YOUR ASSIGNMENT:
Count up every line of the data in which "refrigerator" occurs. The reply is one number and nothing more.

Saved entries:
----
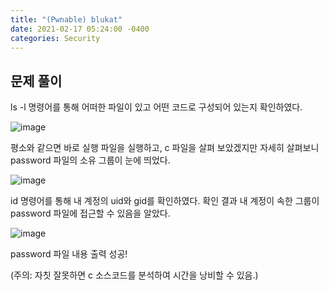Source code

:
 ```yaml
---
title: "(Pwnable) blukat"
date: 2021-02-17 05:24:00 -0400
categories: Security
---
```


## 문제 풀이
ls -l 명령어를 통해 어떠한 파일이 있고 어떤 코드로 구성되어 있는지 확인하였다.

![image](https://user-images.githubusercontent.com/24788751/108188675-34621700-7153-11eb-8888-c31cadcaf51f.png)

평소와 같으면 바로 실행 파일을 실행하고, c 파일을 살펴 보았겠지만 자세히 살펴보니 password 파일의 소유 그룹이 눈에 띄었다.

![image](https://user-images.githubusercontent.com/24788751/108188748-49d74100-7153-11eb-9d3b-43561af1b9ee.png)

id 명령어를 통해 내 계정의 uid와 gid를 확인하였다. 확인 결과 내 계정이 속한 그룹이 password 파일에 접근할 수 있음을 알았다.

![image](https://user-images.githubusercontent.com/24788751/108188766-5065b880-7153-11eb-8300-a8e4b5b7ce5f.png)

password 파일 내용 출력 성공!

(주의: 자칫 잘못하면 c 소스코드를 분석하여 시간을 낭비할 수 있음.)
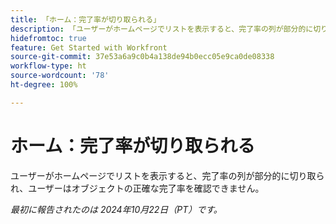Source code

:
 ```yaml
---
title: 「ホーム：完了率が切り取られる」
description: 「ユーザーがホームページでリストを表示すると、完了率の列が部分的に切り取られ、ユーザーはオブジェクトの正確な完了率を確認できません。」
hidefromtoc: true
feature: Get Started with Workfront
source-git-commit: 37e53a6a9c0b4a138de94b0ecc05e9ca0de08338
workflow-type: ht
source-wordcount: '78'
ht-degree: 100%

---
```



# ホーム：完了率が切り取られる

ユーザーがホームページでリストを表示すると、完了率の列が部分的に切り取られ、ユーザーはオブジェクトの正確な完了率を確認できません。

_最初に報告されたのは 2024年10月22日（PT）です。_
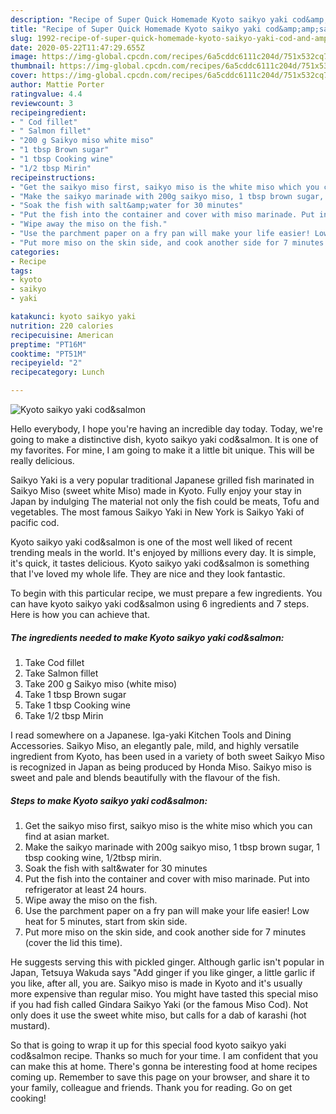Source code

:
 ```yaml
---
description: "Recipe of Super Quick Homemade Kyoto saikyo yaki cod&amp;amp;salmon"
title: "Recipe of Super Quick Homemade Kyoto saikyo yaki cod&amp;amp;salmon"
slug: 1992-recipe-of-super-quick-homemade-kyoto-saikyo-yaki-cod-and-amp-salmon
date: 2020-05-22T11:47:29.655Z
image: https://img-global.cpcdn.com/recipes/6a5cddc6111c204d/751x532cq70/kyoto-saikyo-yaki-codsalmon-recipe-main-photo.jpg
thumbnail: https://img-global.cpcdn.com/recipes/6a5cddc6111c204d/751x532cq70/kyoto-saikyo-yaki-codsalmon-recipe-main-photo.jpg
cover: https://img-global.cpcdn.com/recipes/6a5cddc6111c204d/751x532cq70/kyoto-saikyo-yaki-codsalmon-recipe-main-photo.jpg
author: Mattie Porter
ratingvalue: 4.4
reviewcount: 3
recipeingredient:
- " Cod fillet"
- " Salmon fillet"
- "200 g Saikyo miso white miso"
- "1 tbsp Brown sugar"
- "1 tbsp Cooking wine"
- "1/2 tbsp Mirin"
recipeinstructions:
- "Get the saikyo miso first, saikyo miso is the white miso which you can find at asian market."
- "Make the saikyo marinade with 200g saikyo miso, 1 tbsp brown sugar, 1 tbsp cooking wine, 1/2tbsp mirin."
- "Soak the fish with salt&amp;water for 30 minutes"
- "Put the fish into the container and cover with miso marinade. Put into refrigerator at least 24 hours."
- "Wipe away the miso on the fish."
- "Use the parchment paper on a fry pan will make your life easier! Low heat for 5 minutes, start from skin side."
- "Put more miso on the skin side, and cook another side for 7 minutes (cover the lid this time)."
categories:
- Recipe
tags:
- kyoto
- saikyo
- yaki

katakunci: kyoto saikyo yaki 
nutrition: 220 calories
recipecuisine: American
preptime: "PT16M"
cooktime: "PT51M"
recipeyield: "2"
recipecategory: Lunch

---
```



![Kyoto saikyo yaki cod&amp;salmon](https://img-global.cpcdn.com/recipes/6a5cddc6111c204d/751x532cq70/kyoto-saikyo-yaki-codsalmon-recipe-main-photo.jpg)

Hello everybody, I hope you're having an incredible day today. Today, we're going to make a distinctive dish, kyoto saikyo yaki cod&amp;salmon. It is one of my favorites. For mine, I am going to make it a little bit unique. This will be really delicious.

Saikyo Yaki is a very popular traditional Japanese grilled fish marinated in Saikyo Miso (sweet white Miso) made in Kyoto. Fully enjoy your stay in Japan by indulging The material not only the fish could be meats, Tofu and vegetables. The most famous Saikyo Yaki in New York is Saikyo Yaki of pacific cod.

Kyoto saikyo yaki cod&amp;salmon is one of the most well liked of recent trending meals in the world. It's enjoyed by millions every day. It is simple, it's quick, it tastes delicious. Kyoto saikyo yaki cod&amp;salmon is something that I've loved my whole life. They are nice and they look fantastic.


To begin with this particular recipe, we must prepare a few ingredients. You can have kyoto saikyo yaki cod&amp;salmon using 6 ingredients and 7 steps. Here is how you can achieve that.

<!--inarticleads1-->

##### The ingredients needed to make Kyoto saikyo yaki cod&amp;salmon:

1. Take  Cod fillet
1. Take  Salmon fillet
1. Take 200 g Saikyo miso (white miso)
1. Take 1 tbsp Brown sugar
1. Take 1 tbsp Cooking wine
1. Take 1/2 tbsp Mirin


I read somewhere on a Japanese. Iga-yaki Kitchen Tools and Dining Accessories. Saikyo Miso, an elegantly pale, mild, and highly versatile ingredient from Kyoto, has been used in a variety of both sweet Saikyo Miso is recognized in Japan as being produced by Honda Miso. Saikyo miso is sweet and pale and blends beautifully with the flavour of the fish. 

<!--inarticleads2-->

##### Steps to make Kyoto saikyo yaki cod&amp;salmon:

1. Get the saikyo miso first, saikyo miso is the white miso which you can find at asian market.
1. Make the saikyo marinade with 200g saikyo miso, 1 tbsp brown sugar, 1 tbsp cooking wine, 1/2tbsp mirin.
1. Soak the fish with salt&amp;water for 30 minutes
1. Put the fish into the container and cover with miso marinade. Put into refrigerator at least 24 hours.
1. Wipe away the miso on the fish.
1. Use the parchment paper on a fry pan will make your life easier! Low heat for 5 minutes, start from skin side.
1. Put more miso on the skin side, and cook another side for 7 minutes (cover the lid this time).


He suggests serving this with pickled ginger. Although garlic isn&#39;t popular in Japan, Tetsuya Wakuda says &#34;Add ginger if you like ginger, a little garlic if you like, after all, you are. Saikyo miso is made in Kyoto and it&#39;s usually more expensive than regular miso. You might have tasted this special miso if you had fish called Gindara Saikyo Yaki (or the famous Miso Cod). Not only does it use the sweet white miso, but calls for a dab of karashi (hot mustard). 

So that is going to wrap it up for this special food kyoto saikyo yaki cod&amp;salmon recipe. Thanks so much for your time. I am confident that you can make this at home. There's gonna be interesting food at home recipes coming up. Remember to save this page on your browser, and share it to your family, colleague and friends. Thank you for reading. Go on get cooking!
----
FINISHED TASK:
2